* [Task prompt]: Among the records that follow, find the line with "4. IMPLEMENTATION_COMPLETE.md" and the line with "Assert the presence". Set down those lines and all lines between them exactly, without adding anything.

*** Dataset excerpts

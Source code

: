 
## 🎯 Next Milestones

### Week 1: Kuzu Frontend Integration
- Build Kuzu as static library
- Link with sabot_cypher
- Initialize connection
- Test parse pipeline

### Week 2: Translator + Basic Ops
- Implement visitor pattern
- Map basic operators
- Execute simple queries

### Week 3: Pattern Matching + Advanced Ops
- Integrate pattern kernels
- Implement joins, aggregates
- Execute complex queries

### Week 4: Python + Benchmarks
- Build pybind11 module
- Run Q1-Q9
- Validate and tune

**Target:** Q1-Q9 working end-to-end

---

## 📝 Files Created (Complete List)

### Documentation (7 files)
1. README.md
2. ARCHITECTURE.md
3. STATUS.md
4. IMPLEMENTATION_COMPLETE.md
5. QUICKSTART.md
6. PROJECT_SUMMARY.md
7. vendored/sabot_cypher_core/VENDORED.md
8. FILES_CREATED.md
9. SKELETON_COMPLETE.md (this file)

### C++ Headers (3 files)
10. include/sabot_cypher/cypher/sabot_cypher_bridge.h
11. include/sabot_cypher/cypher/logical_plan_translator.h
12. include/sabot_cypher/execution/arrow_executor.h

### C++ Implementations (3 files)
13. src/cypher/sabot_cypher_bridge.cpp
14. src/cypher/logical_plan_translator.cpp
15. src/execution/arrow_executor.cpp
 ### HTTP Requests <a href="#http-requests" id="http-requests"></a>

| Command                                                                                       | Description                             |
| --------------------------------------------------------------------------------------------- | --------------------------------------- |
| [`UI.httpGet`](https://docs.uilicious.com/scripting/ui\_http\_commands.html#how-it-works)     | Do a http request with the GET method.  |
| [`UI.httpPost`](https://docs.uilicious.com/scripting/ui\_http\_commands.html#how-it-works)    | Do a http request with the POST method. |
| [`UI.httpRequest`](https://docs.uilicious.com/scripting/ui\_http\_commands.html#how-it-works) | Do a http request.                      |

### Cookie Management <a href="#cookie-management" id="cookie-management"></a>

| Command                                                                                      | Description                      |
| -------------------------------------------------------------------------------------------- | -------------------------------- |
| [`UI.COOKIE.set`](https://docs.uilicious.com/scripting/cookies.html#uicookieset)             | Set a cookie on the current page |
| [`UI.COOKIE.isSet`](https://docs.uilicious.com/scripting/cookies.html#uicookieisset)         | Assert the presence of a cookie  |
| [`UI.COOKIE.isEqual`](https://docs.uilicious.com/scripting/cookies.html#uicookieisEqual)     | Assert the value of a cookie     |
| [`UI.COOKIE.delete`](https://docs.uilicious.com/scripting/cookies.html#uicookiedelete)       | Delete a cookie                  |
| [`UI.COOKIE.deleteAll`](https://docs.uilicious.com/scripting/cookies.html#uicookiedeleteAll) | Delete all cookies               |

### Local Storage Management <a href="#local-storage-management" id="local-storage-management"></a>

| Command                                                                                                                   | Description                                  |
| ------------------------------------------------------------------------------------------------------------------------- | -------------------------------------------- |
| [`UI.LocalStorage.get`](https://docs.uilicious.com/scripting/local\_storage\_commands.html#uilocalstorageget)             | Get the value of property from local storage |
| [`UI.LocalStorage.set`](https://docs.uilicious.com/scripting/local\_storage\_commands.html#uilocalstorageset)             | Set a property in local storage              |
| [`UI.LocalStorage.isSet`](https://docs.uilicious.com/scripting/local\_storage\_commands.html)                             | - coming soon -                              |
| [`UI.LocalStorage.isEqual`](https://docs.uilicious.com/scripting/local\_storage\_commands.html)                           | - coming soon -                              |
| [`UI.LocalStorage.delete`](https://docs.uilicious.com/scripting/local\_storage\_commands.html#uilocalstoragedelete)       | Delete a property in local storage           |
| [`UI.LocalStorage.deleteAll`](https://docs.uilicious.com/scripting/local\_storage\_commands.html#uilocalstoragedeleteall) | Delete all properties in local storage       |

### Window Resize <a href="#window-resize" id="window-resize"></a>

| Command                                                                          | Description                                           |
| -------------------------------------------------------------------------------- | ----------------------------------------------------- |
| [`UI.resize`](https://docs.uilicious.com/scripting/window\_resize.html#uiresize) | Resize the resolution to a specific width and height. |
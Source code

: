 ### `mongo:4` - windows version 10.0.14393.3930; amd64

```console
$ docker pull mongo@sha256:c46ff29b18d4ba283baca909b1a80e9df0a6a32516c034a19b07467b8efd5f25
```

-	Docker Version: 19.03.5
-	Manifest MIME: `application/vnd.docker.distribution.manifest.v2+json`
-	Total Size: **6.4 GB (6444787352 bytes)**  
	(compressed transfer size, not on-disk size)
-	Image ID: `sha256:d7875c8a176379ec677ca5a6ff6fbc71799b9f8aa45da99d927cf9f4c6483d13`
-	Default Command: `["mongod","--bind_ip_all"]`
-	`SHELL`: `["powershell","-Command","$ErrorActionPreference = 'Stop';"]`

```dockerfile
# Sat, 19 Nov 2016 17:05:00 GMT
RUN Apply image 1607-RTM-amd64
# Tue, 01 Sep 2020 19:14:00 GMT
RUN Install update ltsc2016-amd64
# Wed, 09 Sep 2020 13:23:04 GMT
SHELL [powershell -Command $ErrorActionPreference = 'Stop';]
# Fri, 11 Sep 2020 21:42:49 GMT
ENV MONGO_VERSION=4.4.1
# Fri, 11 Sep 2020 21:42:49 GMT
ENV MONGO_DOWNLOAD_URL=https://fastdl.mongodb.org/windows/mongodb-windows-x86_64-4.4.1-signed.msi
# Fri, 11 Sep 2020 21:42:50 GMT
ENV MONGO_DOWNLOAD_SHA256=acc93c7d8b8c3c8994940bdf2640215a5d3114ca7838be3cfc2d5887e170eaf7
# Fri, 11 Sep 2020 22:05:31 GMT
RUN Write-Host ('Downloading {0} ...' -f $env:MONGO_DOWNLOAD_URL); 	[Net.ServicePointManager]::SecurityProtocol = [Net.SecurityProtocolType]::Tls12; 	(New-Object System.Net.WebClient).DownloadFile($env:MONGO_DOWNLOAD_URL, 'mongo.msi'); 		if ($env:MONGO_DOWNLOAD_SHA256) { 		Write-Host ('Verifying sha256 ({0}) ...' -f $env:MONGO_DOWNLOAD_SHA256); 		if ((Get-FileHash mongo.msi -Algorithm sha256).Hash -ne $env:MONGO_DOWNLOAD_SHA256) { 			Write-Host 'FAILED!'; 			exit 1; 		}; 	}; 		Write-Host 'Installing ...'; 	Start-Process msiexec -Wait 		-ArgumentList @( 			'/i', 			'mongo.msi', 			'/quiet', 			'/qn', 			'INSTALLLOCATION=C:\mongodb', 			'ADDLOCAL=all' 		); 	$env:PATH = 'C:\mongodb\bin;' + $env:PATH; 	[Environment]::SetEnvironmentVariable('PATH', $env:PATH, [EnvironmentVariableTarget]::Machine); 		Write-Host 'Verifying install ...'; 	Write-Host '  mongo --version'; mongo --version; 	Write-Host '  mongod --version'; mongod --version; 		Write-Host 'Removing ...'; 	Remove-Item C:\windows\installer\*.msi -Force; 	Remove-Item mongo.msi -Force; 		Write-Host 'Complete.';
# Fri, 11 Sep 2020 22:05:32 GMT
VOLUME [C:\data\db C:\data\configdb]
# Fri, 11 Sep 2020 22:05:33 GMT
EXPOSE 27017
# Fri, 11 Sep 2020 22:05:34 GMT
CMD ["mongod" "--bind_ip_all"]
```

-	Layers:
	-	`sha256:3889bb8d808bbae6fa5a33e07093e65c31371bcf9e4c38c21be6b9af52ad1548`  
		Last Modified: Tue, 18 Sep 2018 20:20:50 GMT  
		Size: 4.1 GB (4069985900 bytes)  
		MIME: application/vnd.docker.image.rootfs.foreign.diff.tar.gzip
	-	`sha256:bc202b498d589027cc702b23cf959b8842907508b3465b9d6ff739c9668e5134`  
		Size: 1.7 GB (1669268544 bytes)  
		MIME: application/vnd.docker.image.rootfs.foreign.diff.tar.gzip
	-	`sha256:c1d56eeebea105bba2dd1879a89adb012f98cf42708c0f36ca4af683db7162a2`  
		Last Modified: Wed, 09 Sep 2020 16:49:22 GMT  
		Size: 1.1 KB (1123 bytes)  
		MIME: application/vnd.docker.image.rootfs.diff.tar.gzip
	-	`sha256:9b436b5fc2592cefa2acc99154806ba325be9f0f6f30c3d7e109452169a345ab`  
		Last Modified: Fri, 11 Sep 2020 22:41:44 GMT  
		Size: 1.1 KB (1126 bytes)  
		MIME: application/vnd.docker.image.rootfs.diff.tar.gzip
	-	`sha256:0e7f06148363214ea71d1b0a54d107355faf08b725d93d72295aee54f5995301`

******

* [Result for this exercise]:
4. IMPLEMENTATION_COMPLETE.md
5. QUICKSTART.md
6. PROJECT_SUMMARY.md
7. vendored/sabot_cypher_core/VENDORED.md
8. FILES_CREATED.md
9. SKELETON_COMPLETE.md (this file)

### C++ Headers (3 files)
10. include/sabot_cypher/cypher/sabot_cypher_bridge.h
11. include/sabot_cypher/cypher/logical_plan_translator.h
12. include/sabot_cypher/execution/arrow_executor.h

### C++ Implementations (3 files)
13. src/cypher/sabot_cypher_bridge.cpp
14. src/cypher/logical_plan_translator.cpp
15. src/execution/arrow_executor.cpp
 ### HTTP Requests <a href="#http-requests" id="http-requests"></a>

| Command                                                                                       | Description                             |
| --------------------------------------------------------------------------------------------- | --------------------------------------- |
| [`UI.httpGet`](https://docs.uilicious.com/scripting/ui\_http\_commands.html#how-it-works)     | Do a http request with the GET method.  |
| [`UI.httpPost`](https://docs.uilicious.com/scripting/ui\_http\_commands.html#how-it-works)    | Do a http request with the POST method. |
| [`UI.httpRequest`](https://docs.uilicious.com/scripting/ui\_http\_commands.html#how-it-works) | Do a http request.                      |

### Cookie Management <a href="#cookie-management" id="cookie-management"></a>

| Command                                                                                      | Description                      |
| -------------------------------------------------------------------------------------------- | -------------------------------- |
| [`UI.COOKIE.set`](https://docs.uilicious.com/scripting/cookies.html#uicookieset)             | Set a cookie on the current page |
| [`UI.COOKIE.isSet`](https://docs.uilicious.com/scripting/cookies.html#uicookieisset)         | Assert the presence of a cookie  |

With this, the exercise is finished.